Sharks have been around for 400 million years and take anything from seven to more than 20 years to reach maturity, meaning that it takes populations a long time to recover. The current demand for their fins makes it impossible for populations to return to previous levels. Also, sharks are top predators and when they are removed from the ocean the entire ecosystem suffers as a result.

Rapporteur for the 'fish stock conservation: removal of fins of sharks on board vessels' report Maria do Céu Patrão Neves argues that the scope of the exceptions should be narrowed, "by issuing special fishing permits allowing the removal of shark fins only to freezer fishing vessels".

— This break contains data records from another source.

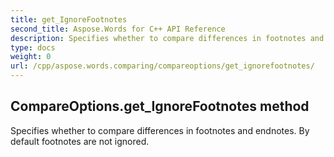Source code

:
 ```yaml
---
title: get_IgnoreFootnotes
second_title: Aspose.Words for C++ API Reference
description: Specifies whether to compare differences in footnotes and endnotes. By default footnotes are not ignored. 
type: docs
weight: 0
url: /cpp/aspose.words.comparing/compareoptions/get_ignorefootnotes/
---
```

## CompareOptions.get_IgnoreFootnotes method


Specifies whether to compare differences in footnotes and endnotes. By default footnotes are not ignored.

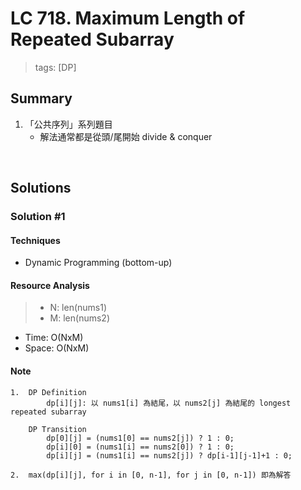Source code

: # LC 718. Maximum Length of Repeated Subarray
> tags:  [DP]

## Summary 
1.  「公共序列」系列題目
    - 解法通常都是從頭/尾開始 divide & conquer

<br>

## Solutions
### Solution #1
#### Techniques
- Dynamic Programming (bottom-up)

#### Resource Analysis
> - N: len(nums1)
> - M: len(nums2)
- Time: O(NxM)
- Space: O(NxM)

#### Note
```
1.  DP Definition
        dp[i][j]: 以 nums1[i] 為結尾，以 nums2[j] 為結尾的 longest repeated subarray

    DP Transition
        dp[0][j] = (nums1[0] == nums2[j]) ? 1 : 0;
        dp[i][0] = (nums1[i] == nums2[0]) ? 1 : 0;
        dp[i][j] = (nums1[i] == nums2[j]) ? dp[i-1][j-1]+1 : 0;

2.  max(dp[i][j], for i in [0, n-1], for j in [0, n-1]) 即為解答
```

<br>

"Moreover, several specific measures were proposed for strengthening the control of the prohibition of finning, including the obligation to trans-ship and land shark carcasses and fins together in the same port; the obligation for vessel owners to hire an independent body to carry out controls in the ports where local authorities are unable to; and the obligation of masters of freezer vessels to keep detailed records on their catches", said the Portuguese official.

Scottish MEP Alyn Smith welcomed the proposal, saying, "Europe's stance on this issue has been confused and contradictory and the legislation is complex. Next month, we have a chance in the plenary session in Strasbourg to put things right and bring in an unequivocal ban."

Smith told The Parliament Magazine, "I fully intend to support this and I’m sure my colleagues in the Green/EFA group at the European parliament, who are equally committed to action, will feel the same."

The draft resolution was approved with 24 votes in favour, one against and no abstentions. On 22 November, the European parliament meets in plenary to vote on the proposal to close the major loopholes in shark finning.